+++ Data to use

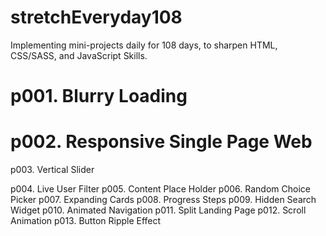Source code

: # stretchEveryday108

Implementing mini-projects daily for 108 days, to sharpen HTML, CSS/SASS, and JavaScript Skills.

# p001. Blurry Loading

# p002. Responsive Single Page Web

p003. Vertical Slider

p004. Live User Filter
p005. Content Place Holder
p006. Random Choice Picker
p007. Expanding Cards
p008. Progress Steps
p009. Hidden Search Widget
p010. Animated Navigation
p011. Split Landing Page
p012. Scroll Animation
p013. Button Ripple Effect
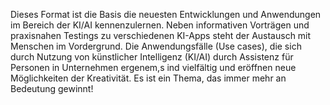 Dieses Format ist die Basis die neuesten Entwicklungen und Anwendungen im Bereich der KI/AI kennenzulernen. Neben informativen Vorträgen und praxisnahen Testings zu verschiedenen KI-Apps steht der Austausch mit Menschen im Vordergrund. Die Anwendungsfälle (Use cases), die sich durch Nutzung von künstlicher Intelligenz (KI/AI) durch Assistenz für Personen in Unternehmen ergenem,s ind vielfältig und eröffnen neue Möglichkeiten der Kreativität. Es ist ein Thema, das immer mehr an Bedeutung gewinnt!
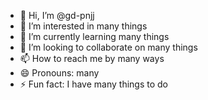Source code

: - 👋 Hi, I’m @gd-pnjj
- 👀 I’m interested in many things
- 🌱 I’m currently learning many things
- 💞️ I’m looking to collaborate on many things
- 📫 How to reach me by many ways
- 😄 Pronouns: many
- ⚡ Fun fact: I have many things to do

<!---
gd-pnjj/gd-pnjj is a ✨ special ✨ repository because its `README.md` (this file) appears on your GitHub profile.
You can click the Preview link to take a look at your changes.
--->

++++++

Problem details
Show each line of the listing that holds the string "many".

Result
- 👀 I’m interested in many things
- 🌱 I’m currently learning many things
- 💞️ I’m looking to collaborate on many things
- 📫 How to reach me by many ways
- 😄 Pronouns: many
- ⚡ Fun fact: I have many things to do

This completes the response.